Wednesday, November 11, 2009

Mutual Funds Know Investors Like Stories

Most mutual funds don't earn their fees, but the great unwashed keep investing in them, the same way the vote for politicians who perennially suggest they can solve problems that the last 10 guys did not solve. Yet ultimately, they sell what the public demands: style funds, index funds, sector funds, analytic All Star funds. They suggest, as always, that talking to an investment analyst to 'meet one's future needs' magically will provide for kid's college, or retirement, as if stating 'I really want $1MM in 10 years' can make it happen. These are part of an inconsistent global view of alpha, or how risk relates to return, empirically, but never mind, the public believes in these stories.

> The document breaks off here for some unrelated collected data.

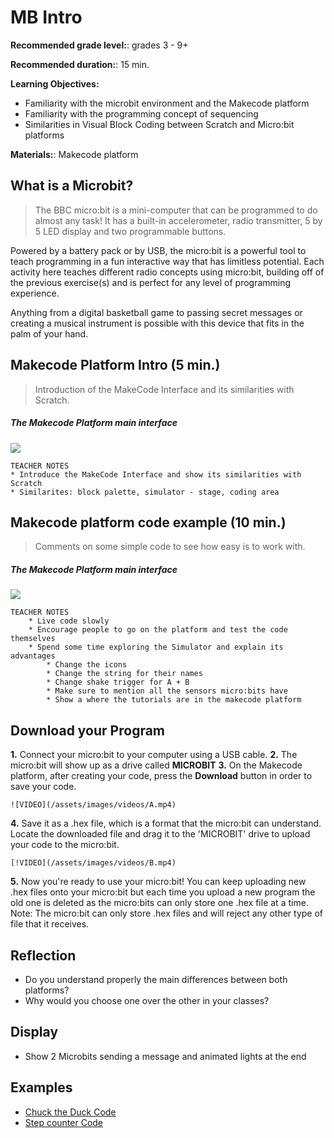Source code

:
# MB Intro

**Recommended grade level:**: grades 3 - 9+

**Recommended duration:**: 15 min.

**Learning Objectives:**
* Familiarity with the microbit environment and the Makecode platform
* Familiarity with the programming concept of sequencing 
* Similarities in Visual Block Coding between Scratch and Micro:bit platforms


**Materials:**: Makecode platform

## What is a Microbit?
>The BBC micro:bit is a mini-computer that can be programmed to do almost any task! It has a built-in accelerometer, radio transmitter, 5 by 5 LED display and two programmable buttons. 

Powered by a battery pack or by USB, the micro:bit is a powerful tool to teach programming in a fun interactive way that has limitless potential. Each activity here teaches different radio concepts using micro:bit, building off of the previous exercise(s) and is perfect for any level of programming experience.

Anything from a digital basketball game to passing secret messages or creating a musical instrument is possible with this device that fits in the palm of your hand.



## Makecode Platform Intro  (5 min.)
> Introduction of the MakeCode Interface and its similarities with Scratch.

##### The Makecode Platform main interface
![](/assets/images/pm-mb0/mb0-1.png)

    TEACHER NOTES
    * Introduce the MakeCode Interface and show its similarities with Scratch
    * Similarites: block palette, simulator - stage, coding area

## Makecode platform code example (10 min.)
> Comments on some simple code to see how easy is to work with.

##### The Makecode Platform main interface
![](/assets/images/pm-mb0/mb0-2.png)

    TEACHER NOTES
        * Live code slowly
        * Encourage people to go on the platform and test the code themselves
        * Spend some time exploring the Simulator and explain its advantages
            * Change the icons 
            * Change the string for their names 
            * Change shake trigger for A + B
            * Make sure to mention all the sensors micro:bits have
            * Show a where the tutorials are in the makecode platform 

## Download your Program
**1.** Connect your micro:bit to your computer using a USB cable. 
**2.** The micro:bit will show up as a drive called **MICROBIT**
**3.** On the Makecode platform, after creating your code, press the **Download** button in order to save your code.
	
	![VIDEO](/assets/images/videos/A.mp4)

**4.** Save it as a .hex file, which is a format that the micro:bit can understand.
Locate the downloaded file and drag it to the 'MICROBIT' drive to upload your code to the micro:bit.

	[!VIDEO](/assets/images/videos/B.mp4)

**5.** Now you're ready to use your micro:bit! You can keep uploading new .hex files onto your micro:bit but each time you upload a new program the old one is deleted as the micro:bits can only store one .hex file at a time.
Note: The micro:bit can only store .hex files and will reject any other type of file that it receives.



## Reflection
* Do you understand properly the main differences between both platforms?
* Why would you choose one over the other in your classes?

## Display
* Show 2 Microbits sending a message and animated lights at the end

## Examples 
* [Chuck the Duck Code]()
* [Step counter Code]()

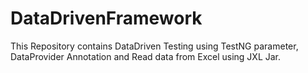 # DataDrivenFramework
This Repository contains DataDriven Testing using TestNG parameter, DataProvider Annotation and Read data from Excel using JXL Jar.

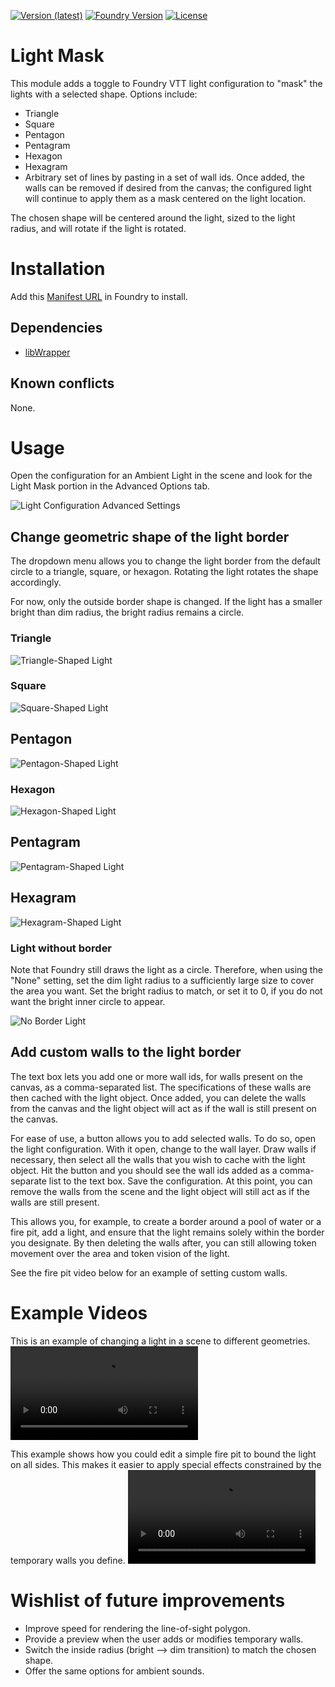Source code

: [![Version (latest)](https://img.shields.io/github/v/release/caewok/fvtt-light-mask)](https://github.com/caewok/fvtt-light-mask/releases/latest)
[![Foundry Version](https://img.shields.io/badge/dynamic/json.svg?url=https://github.com/caewok/fvtt-light-mask/releases/latest/download/module.json&label=Foundry%20Version&query=$.compatibleCoreVersion&colorB=blueviolet)](https://github.com/caewok/fvtt-light-mask/releases/latest)
[![License](https://img.shields.io/github/license/caewok/fvtt-light-mask)](LICENSE)

# Light Mask

This module adds a toggle to Foundry VTT light configuration to "mask" the lights with a selected shape. Options include:
- Triangle
- Square
- Pentagon
- Pentagram
- Hexagon
- Hexagram
- Arbitrary set of lines by pasting in a set of wall ids. Once added, the walls can be removed if desired from the canvas; the configured light will continue to apply them as a mask centered on the light location. 

The chosen shape will be centered around the light, sized to the light radius, and will rotate if the light is rotated.


# Installation

Add this [Manifest URL](https://github.com/caewok/fvtt-light-mask/releases/latest/download/module.json) in Foundry to install.

## Dependencies
- [libWrapper](https://github.com/ruipin/fvtt-lib-wrapper)

## Known conflicts

None.

# Usage

Open the configuration for an Ambient Light in the scene and look for the Light Mask portion in the Advanced Options tab.

![Light Configuration Advanced Settings](https://raw.githubusercontent.com/caewok/fvtt-light-mask/feature/screenshots/screenshots/light_custom_ids_.jpg)

## Change geometric shape of the light border

The dropdown menu allows you to change the light border from the default circle to a triangle, square, or hexagon. Rotating the light rotates the shape accordingly. 

For now, only the outside border shape is changed. If the light has a smaller bright than dim radius, the bright radius remains a circle. 

### Triangle

![Triangle-Shaped Light](https://raw.githubusercontent.com/caewok/fvtt-light-mask/feature/screenshots/screenshots/light_triangle.jpg&s=200)

### Square

![Square-Shaped Light](https://raw.githubusercontent.com/caewok/fvtt-light-mask/feature/screenshots/screenshots/light_square.jpg&s=300)

## Pentagon

![Pentagon-Shaped Light](https://raw.githubusercontent.com/caewok/fvtt-light-mask/feature/screenshots/screenshots/light_pentagon.jpg&s=100)

### Hexagon

![Hexagon-Shaped Light](https://raw.githubusercontent.com/caewok/fvtt-light-mask/feature/screenshots/screenshots/light_hexagon.jpg)

## Pentagram

![Pentagram-Shaped Light](https://raw.githubusercontent.com/caewok/fvtt-light-mask/feature/screenshots/screenshots/light_pentagram.jpg)

## Hexagram

![Hexagram-Shaped Light](https://raw.githubusercontent.com/caewok/fvtt-light-mask/feature/screenshots/screenshots/light_hexagram.jpg)

### Light without border

Note that Foundry still draws the light as a circle. Therefore, when using the "None" setting, set the dim light radius to a sufficiently large size to cover the area you want. Set the bright radius to match, or set it to 0, if you do not want the bright inner circle to appear.

![No Border Light](https://raw.githubusercontent.com/caewok/fvtt-light-mask/feature/screenshots/screenshots/light_none.jpg)

## Add custom walls to the light border

The text box lets you add one or more wall ids, for walls present on the canvas, as a comma-separated list. The specifications of these walls are then cached with the light object. Once added, you can delete the walls from the canvas and the light object will act as if the wall is still present on the canvas. 

For ease of use, a button allows you to add selected walls. To do so, open the light configuration. With it open, change to the wall layer. Draw walls if necessary, then select all the walls that you wish to cache with the light object. Hit the button and you should see the wall ids added as a comma-separate list to the text box. Save the configuration. At this point, you can remove the walls from the scene and the light object will still act as if the walls are still present.

This allows you, for example, to create a border around a pool of water or a fire pit, add a light, and ensure that the light remains solely within the border you designate. By then deleting the walls after, you can still allowing token movement over the area and token vision of the light. 

See the fire pit video below for an example of setting custom walls.

# Example Videos

This is an example of changing a light in a scene to different geometries. 
![Different Light Geometries](https://raw.githubusercontent.com/caewok/fvtt-light-mask/feature/screenshots/screenshots/light_shapes.webm)

This example shows how you could edit a simple fire pit to bound the light on all sides. This makes it easier to apply special effects constrained by the temporary walls you define. 
![Setting custom walls](https://raw.githubusercontent.com/caewok/fvtt-light-mask/feature/screenshots/screenshots/light_custom_border.webm)

# Wishlist of future improvements

- Improve speed for rendering the line-of-sight polygon.
- Provide a preview when the user adds or modifies temporary walls.
- Switch the inside radius (bright --> dim transition) to match the chosen shape.
- Offer the same options for ambient sounds.


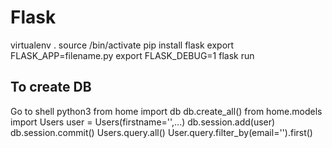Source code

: # Flask

virtualenv .
source /bin/activate
pip install flask
export FLASK_APP=filename.py
export FLASK_DEBUG=1
flask run

## To create DB
Go to shell python3
from home import db
db.create_all()
from home.models import Users
user = Users(firstname='',...)
db.session.add(user)
db.session.commit()
Users.query.all()
User.query.filter_by(email='').first()
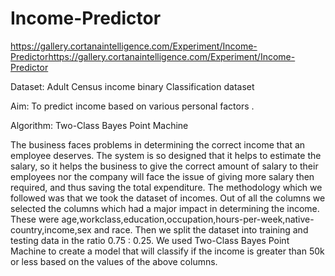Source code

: # Income-Predictor
https://gallery.cortanaintelligence.com/Experiment/Income-Predictorhttps://gallery.cortanaintelligence.com/Experiment/Income-Predictor

Dataset: Adult Census income binary Classification dataset

Aim: To predict income based on various personal factors .

Algorithm:  Two-Class Bayes Point Machine

The business faces problems in determining the correct income that an employee deserves. The system is so designed that it helps to estimate the salary, so it helps the business to give the correct amount of salary to their employees nor the company will face the issue of giving more salary then required, and thus saving the total expenditure.
The methodology which we followed was that we took the dataset of incomes. Out of all the columns we selected the columns which had a major impact in determining the income. These were age,workclass,education,occupation,hours-per-week,native-country,income,sex and race. Then we split the dataset into training and testing data in the ratio 0.75 : 0.25. We used Two-Class Bayes Point Machine to create a model that will classify if the income is greater than 50k or less based on the values of the above columns.
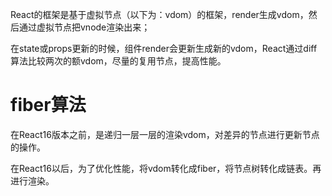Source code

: React的框架是基于虚拟节点（以下为：vdom）的框架，render生成vdom，然后通过虚拟节点把vnode渲染出来；

在state或props更新的时候，组件render会更新生成新的vdom，React通过diff算法比较两次的额vdom，尽量的复用节点，提高性能。

# fiber算法

在React16版本之前，是递归一层一层的渲染vdom，对差异的节点进行更新节点的操作。

在React16以后，为了优化性能，将vdom转化成fiber，将节点树转化成链表。再进行渲染。
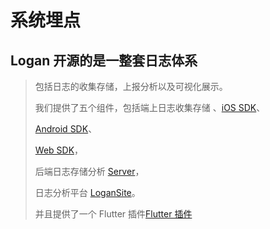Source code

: # 系统埋点

## Logan 开源的是一整套日志体系

> 包括日志的收集存储，上报分析以及可视化展示。
>
> 我们提供了五个组件，包括端上日志收集存储 、[iOS SDK](https://github.com/Meituan-Dianping/Logan/tree/master/Logan/iOS)、
>
> [Android SDK](https://github.com/Meituan-Dianping/Logan/tree/master/Example/Logan-Android)、
>
> [Web SDK](https://github.com/Meituan-Dianping/Logan/tree/master/Logan/WebSDK)，
>
> 后端日志存储分析 [Server](https://github.com/Meituan-Dianping/Logan/tree/master/Logan/Server)，
>
> 日志分析平台 [LoganSite](https://github.com/Meituan-Dianping/Logan/tree/master/Logan/LoganSite)。
>
> 并且提供了一个 Flutter 插件[Flutter 插件](https://github.com/Meituan-Dianping/Logan/tree/master/Flutter)

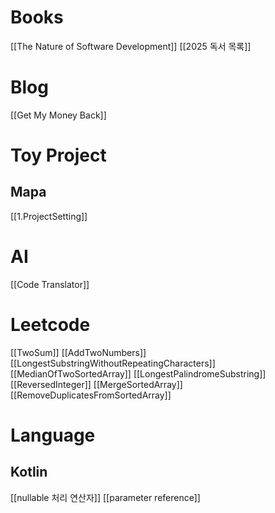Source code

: # Books
[[The Nature of Software Development]]
[[2025 독서 목록]]



# Blog
[[Get My Money Back]]


# Toy Project
## Mapa
[[1.ProjectSetting]]


# AI
[[Code Translator]]

# Leetcode
[[TwoSum]]
[[AddTwoNumbers]]
[[LongestSubstringWithoutRepeatingCharacters]]
[[MedianOfTwoSortedArray]]
[[LongestPalindromeSubstring]]
[[ReversedInteger]]
[[MergeSortedArray]]
[[RemoveDuplicatesFromSortedArray]]


# Language
## Kotlin
[[nullable 처리 연산자]]
[[parameter reference]]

The Wall Street Journal outlines that some funds are adding market timing to their strategy, clearly with hindsight a good idea for 2008:
The Quaker Small-Cap Growth Tactical Allocation Fund, launched late last year, now has about half its assets in cash, down from as much as 95% last year. The new John Hancock Technical Opportunities Fund had about 12% cash at the end of October and is managed using a strategy that devoted roughly 90% to cash early this year

Unfortunately, there is less evidence that market timing is feasible than stock picking. Indeed, in 1960s the first tests of mutual funds took seriously the idea the funds added value timing the market, but it was quickly discovered there was nothing there. Considering that predicting the aggregate stock market has major data limitations (there just aren't enough stock market cycles in one's working life), this skill tends to be mainly marketing bluster.
Anders Ekholm, adjunct professor at Hanken School of Economics in Helsinki, recently analyzed more than 4,000 U.S. stock funds' returns between 2000 and 2007. Managers helped their performance through stock-picking, he found, but hurt their returns by market-timing.